*** Begin section ***
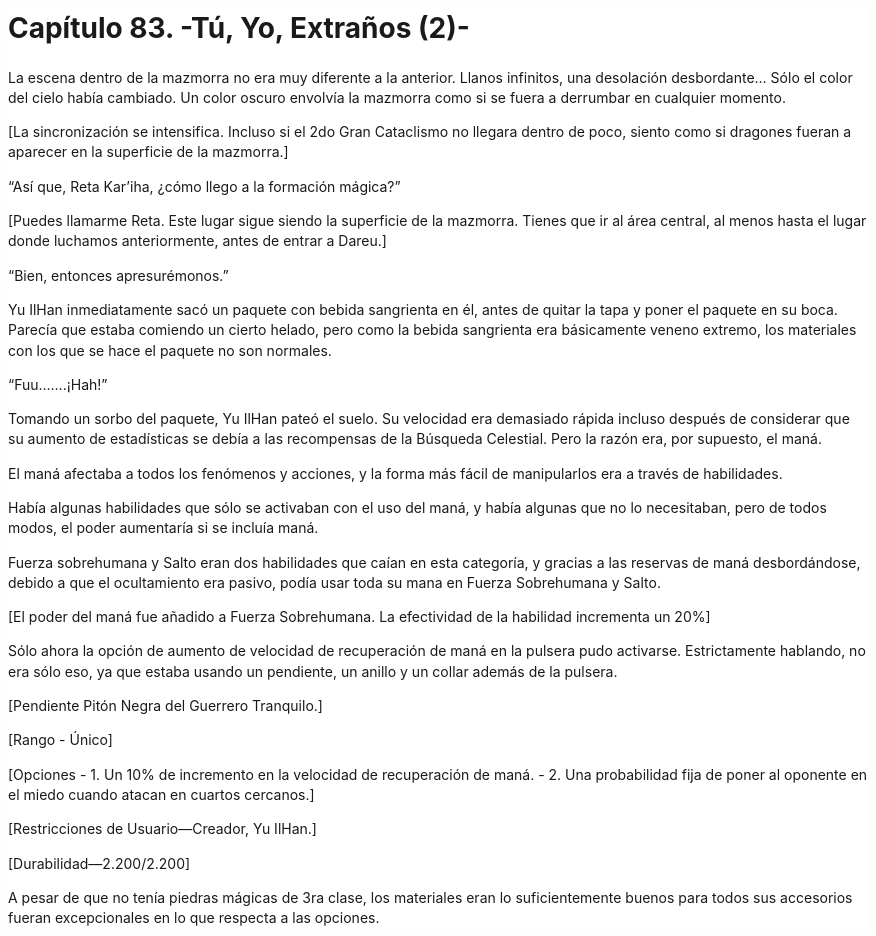 
# Capítulo 83. -Tú, Yo, Extraños (2)-


La escena dentro de la mazmorra no era muy diferente a la anterior. Llanos infinitos, una desolación desbordante… Sólo el color del cielo había cambiado. Un color oscuro envolvía la mazmorra como si se fuera a derrumbar en cualquier momento.

[La sincronización se intensifica. Incluso si el 2do Gran Cataclismo no llegara dentro de poco, siento como si dragones fueran a aparecer en la superficie de la mazmorra.]

“Así que, Reta Kar’iha, ¿cómo llego a la formación mágica?”

[Puedes llamarme Reta. Este lugar sigue siendo la superficie de la mazmorra. Tienes que ir al área central, al menos hasta el lugar donde luchamos anteriormente, antes de entrar a Dareu.]

“Bien, entonces apresurémonos.”

Yu IlHan inmediatamente sacó un paquete con bebida sangrienta en él, antes de quitar la tapa y poner el paquete en su boca. Parecía que estaba comiendo un cierto helado, pero como la bebida sangrienta era básicamente veneno extremo, los materiales con los que se hace el paquete no son normales.

“Fuu…….¡Hah!”

Tomando un sorbo del paquete, Yu IlHan pateó el suelo. Su velocidad era demasiado rápida incluso después de considerar que su aumento de estadísticas se debía a las recompensas de la Búsqueda Celestial. Pero la razón era, por supuesto, el maná.

El maná afectaba a todos los fenómenos y acciones, y la forma más fácil de manipularlos era a través de habilidades.

Había algunas habilidades que sólo se activaban con el uso del maná, y había algunas que no lo necesitaban, pero de todos modos, el poder aumentaría si se incluía maná.

Fuerza sobrehumana y Salto eran dos habilidades que caían en esta categoría, y gracias a las reservas de maná desbordándose, debido a que el ocultamiento era pasivo, podía usar toda su mana en Fuerza Sobrehumana y Salto.

[El poder del maná fue añadido a Fuerza Sobrehumana. La efectividad de la habilidad incrementa un 20%]

Sólo ahora la opción de aumento de velocidad de recuperación de maná en la pulsera pudo activarse. Estrictamente hablando, no era sólo eso, ya que estaba usando un pendiente, un anillo y un collar además de la pulsera. 


[Pendiente Pitón Negra del Guerrero Tranquilo.]

[Rango - Único]

[Opciones - 1. Un 10% de incremento en la velocidad de recuperación de maná. - 2. Una probabilidad fija de poner al oponente en el miedo cuando atacan en cuartos cercanos.]

[Restricciones de Usuario—Creador, Yu IlHan.]

[Durabilidad—2.200/2.200]


A pesar de que no tenía piedras mágicas de 3ra clase, los materiales eran lo suficientemente buenos para todos sus accesorios fueran excepcionales en lo que respecta a las opciones.
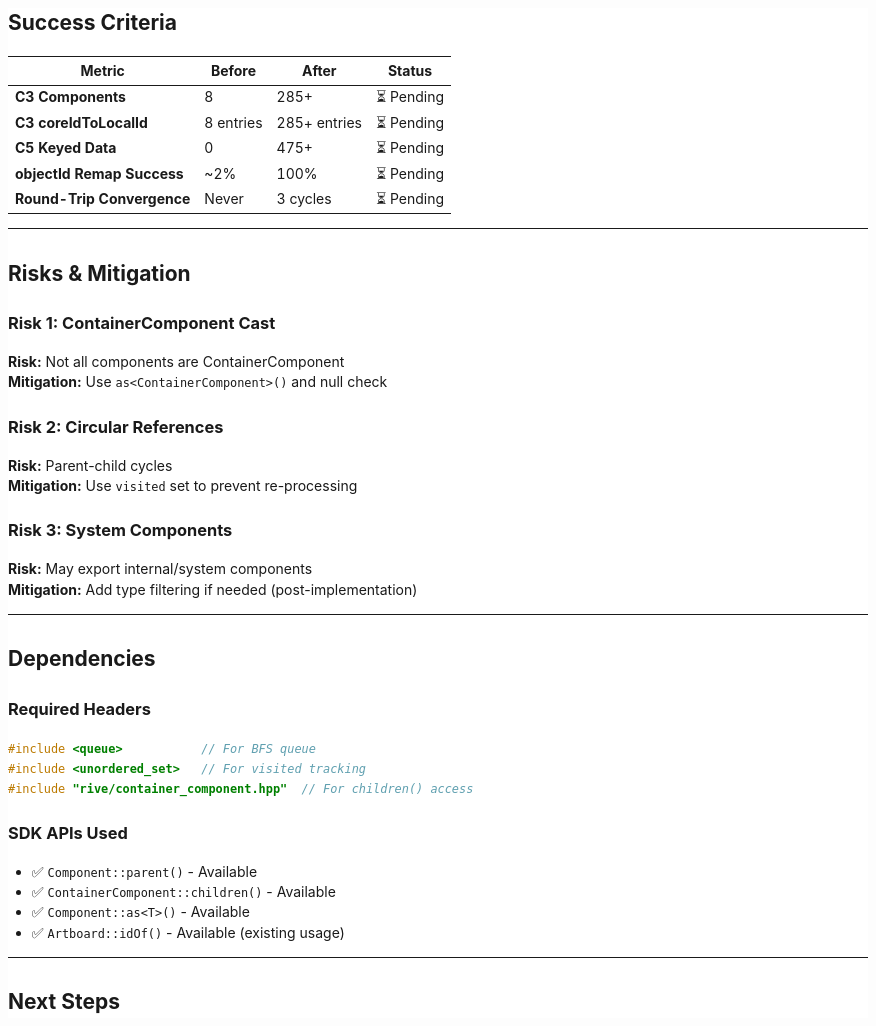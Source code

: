 
## Success Criteria

| Metric | Before | After | Status |
|--------|--------|-------|--------|
| **C3 Components** | 8 | 285+ | ⏳ Pending |
| **C3 coreIdToLocalId** | 8 entries | 285+ entries | ⏳ Pending |
| **C5 Keyed Data** | 0 | 475+ | ⏳ Pending |
| **objectId Remap Success** | ~2% | 100% | ⏳ Pending |
| **Round-Trip Convergence** | Never | 3 cycles | ⏳ Pending |

---

## Risks & Mitigation

### Risk 1: ContainerComponent Cast
**Risk:** Not all components are ContainerComponent  
**Mitigation:** Use `as<ContainerComponent>()` and null check

### Risk 2: Circular References
**Risk:** Parent-child cycles  
**Mitigation:** Use `visited` set to prevent re-processing

### Risk 3: System Components
**Risk:** May export internal/system components  
**Mitigation:** Add type filtering if needed (post-implementation)

---

## Dependencies

### Required Headers
```cpp
#include <queue>           // For BFS queue
#include <unordered_set>   // For visited tracking
#include "rive/container_component.hpp"  // For children() access
```

### SDK APIs Used
- ✅ `Component::parent()` - Available
- ✅ `ContainerComponent::children()` - Available
- ✅ `Component::as<T>()` - Available
- ✅ `Artboard::idOf()` - Available (existing usage)

---

## Next Steps

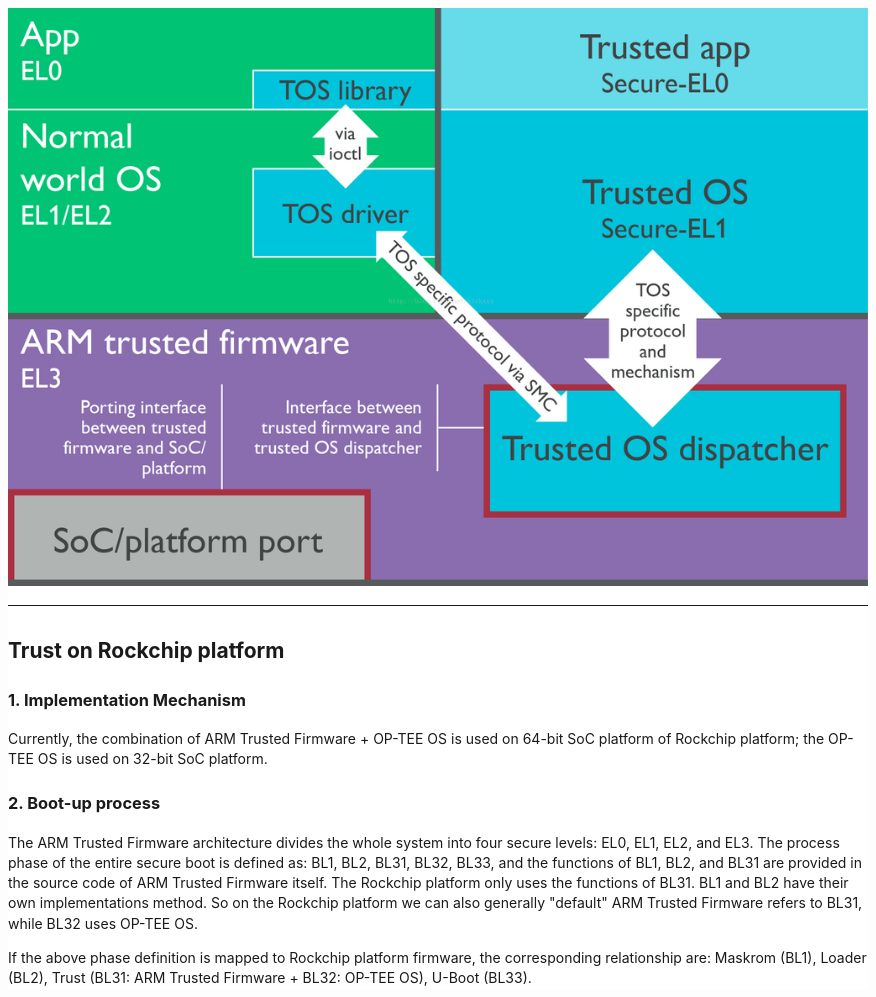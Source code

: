 ![Relationship-3](Rockchip-Developer-Guide-Trust/Secure-and-Non-secure-relationship-3.jpeg)

------------------------

## Trust on Rockchip platform

### 1. Implementation Mechanism

Currently, the combination of ARM Trusted Firmware + OP-TEE OS is used on 64-bit SoC platform of Rockchip platform; the OP-TEE OS is used on 32-bit SoC platform.

### 2. Boot-up process

The ARM Trusted Firmware architecture divides the whole system into four secure levels: EL0, EL1, EL2, and EL3. The process phase of the entire secure boot is defined as: BL1, BL2, BL31, BL32, BL33, and the functions of BL1, BL2, and BL31 are provided in the source code of ARM Trusted Firmware itself. The Rockchip platform only uses the functions of BL31. BL1 and BL2 have their own implementations method. So on the Rockchip platform we can also generally "default" ARM Trusted Firmware refers to BL31, while BL32 uses OP-TEE OS.

If the above phase definition is mapped to Rockchip platform firmware, the corresponding relationship are: Maskrom (BL1), Loader (BL2), Trust (BL31: ARM Trusted Firmware + BL32: OP-TEE OS), U-Boot (BL33).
*** End section ***
**Description of the task**.
State only how many lines above contain "Pending".

**Output below**.
5